[Task data]

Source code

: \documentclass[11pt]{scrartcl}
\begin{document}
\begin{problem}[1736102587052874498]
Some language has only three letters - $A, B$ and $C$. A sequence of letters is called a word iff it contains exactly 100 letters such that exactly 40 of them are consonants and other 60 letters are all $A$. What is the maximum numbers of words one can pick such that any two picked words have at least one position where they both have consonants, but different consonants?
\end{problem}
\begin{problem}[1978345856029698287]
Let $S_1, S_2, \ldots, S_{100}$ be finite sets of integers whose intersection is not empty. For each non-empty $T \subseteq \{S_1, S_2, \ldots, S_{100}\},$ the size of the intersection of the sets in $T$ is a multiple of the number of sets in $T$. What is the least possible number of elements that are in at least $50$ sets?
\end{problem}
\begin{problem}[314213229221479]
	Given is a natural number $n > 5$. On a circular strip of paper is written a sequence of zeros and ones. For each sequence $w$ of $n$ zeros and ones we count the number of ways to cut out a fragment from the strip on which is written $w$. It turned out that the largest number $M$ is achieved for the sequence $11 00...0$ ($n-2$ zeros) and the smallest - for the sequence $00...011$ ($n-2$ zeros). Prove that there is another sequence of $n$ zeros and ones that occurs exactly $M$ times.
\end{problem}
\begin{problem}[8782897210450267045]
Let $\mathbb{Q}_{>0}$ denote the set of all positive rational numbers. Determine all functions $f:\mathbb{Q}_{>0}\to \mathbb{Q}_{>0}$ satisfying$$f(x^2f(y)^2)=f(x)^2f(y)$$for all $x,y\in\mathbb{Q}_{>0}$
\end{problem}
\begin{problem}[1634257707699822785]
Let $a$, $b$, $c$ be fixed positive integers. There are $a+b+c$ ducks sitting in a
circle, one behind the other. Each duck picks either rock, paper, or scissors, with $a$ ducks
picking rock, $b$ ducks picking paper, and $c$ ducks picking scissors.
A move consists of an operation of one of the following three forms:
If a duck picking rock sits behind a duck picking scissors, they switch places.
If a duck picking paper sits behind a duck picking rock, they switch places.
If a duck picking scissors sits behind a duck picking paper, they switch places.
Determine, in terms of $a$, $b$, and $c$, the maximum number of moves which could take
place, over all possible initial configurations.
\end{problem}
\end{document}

[/Task data]

Requirement.
Copy out every line of the entries where the string "positive" shows up.

Answer section.
Let $\mathbb{Q}_{>0}$ denote the set of all positive rational numbers. Determine all functions $f:\mathbb{Q}_{>0}\to \mathbb{Q}_{>0}$ satisfying$$f(x^2f(y)^2)=f(x)^2f(y)$$for all $x,y\in\mathbb{Q}_{>0}$
Let $a$, $b$, $c$ be fixed positive integers. There are $a+b+c$ ducks sitting in a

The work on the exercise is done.